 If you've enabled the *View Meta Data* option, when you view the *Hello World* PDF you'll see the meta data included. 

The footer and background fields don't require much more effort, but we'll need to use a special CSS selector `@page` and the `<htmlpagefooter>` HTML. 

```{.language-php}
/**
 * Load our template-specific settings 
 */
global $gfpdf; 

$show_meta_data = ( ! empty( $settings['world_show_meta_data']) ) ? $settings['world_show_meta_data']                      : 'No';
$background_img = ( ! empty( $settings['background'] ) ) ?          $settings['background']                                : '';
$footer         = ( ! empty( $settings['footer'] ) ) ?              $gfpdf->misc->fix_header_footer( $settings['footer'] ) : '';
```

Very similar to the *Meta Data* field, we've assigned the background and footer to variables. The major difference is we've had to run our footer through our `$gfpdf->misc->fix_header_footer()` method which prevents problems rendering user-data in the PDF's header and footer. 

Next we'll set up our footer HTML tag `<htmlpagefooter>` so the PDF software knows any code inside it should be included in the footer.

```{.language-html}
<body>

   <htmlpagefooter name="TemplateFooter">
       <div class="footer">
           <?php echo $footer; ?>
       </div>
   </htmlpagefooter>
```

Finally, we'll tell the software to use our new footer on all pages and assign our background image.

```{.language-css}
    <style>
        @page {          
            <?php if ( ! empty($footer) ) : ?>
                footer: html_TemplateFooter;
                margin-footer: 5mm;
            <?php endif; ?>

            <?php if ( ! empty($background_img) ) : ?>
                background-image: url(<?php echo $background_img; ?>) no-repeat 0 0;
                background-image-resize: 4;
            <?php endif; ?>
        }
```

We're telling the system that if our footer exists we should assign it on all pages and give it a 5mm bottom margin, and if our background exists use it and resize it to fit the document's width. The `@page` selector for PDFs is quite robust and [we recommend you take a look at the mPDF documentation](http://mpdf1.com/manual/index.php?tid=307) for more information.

....

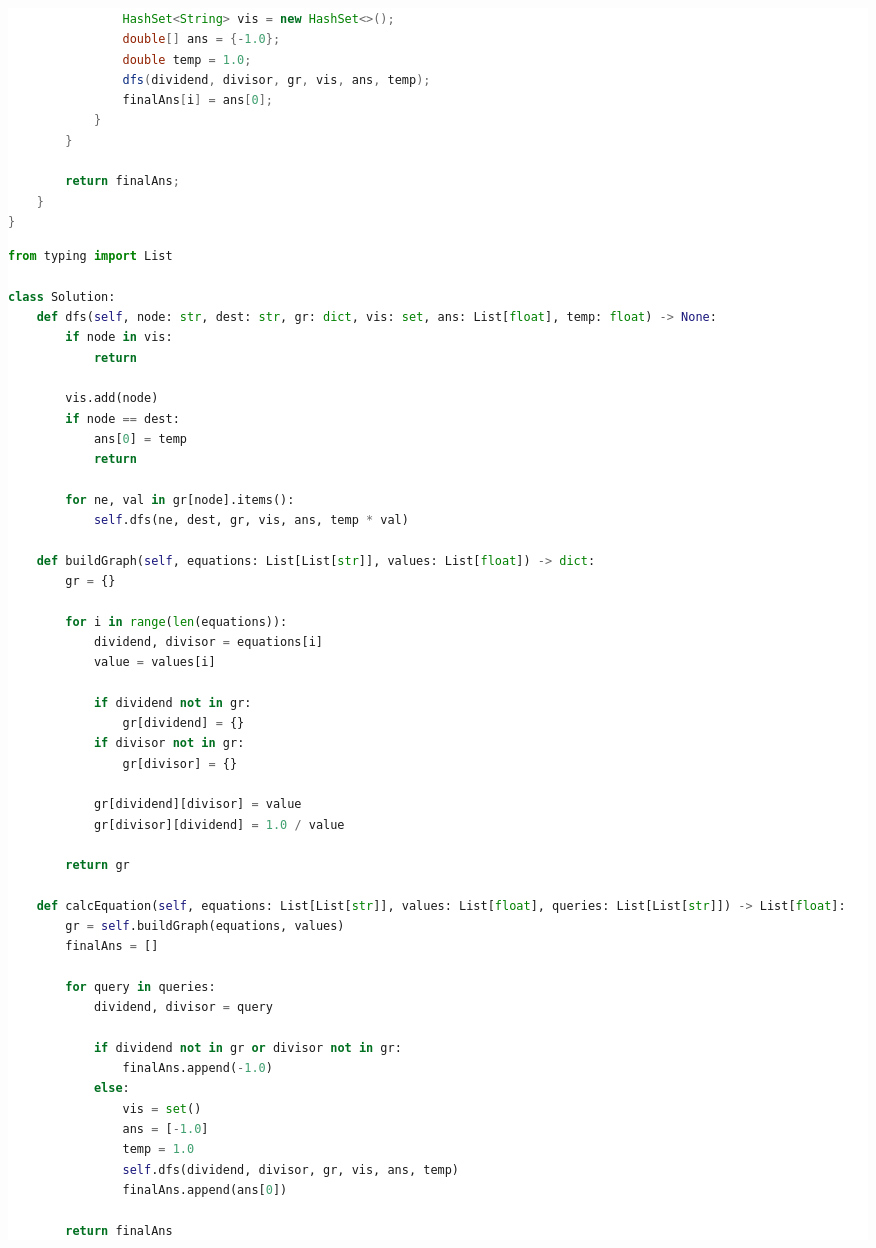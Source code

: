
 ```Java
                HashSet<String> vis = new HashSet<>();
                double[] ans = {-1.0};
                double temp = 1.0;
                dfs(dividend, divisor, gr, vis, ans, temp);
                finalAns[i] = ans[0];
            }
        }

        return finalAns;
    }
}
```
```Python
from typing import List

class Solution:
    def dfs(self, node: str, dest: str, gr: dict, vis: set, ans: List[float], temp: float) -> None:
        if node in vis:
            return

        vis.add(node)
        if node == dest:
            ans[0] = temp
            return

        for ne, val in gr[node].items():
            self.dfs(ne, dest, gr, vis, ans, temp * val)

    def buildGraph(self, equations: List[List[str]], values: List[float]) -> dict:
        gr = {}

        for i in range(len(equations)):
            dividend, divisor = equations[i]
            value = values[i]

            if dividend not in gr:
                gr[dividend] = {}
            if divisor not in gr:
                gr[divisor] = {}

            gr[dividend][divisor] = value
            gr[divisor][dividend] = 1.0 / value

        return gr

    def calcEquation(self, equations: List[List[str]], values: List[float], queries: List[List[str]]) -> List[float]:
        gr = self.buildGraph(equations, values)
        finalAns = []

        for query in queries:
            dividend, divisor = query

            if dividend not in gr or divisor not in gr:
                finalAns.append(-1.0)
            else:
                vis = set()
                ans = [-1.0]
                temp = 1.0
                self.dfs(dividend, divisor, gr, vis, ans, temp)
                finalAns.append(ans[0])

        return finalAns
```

....

* **Aim of the exercise**: The lines you need are those holding the word "equations"; copy each of them from the material above.

* **Task answer**:
    def buildGraph(self, equations: List[List[str]], values: List[float]) -> dict:
        for i in range(len(equations)):
            dividend, divisor = equations[i]
    def calcEquation(self, equations: List[List[str]], values: List[float], queries: List[List[str]]) -> List[float]:
        gr = self.buildGraph(equations, values)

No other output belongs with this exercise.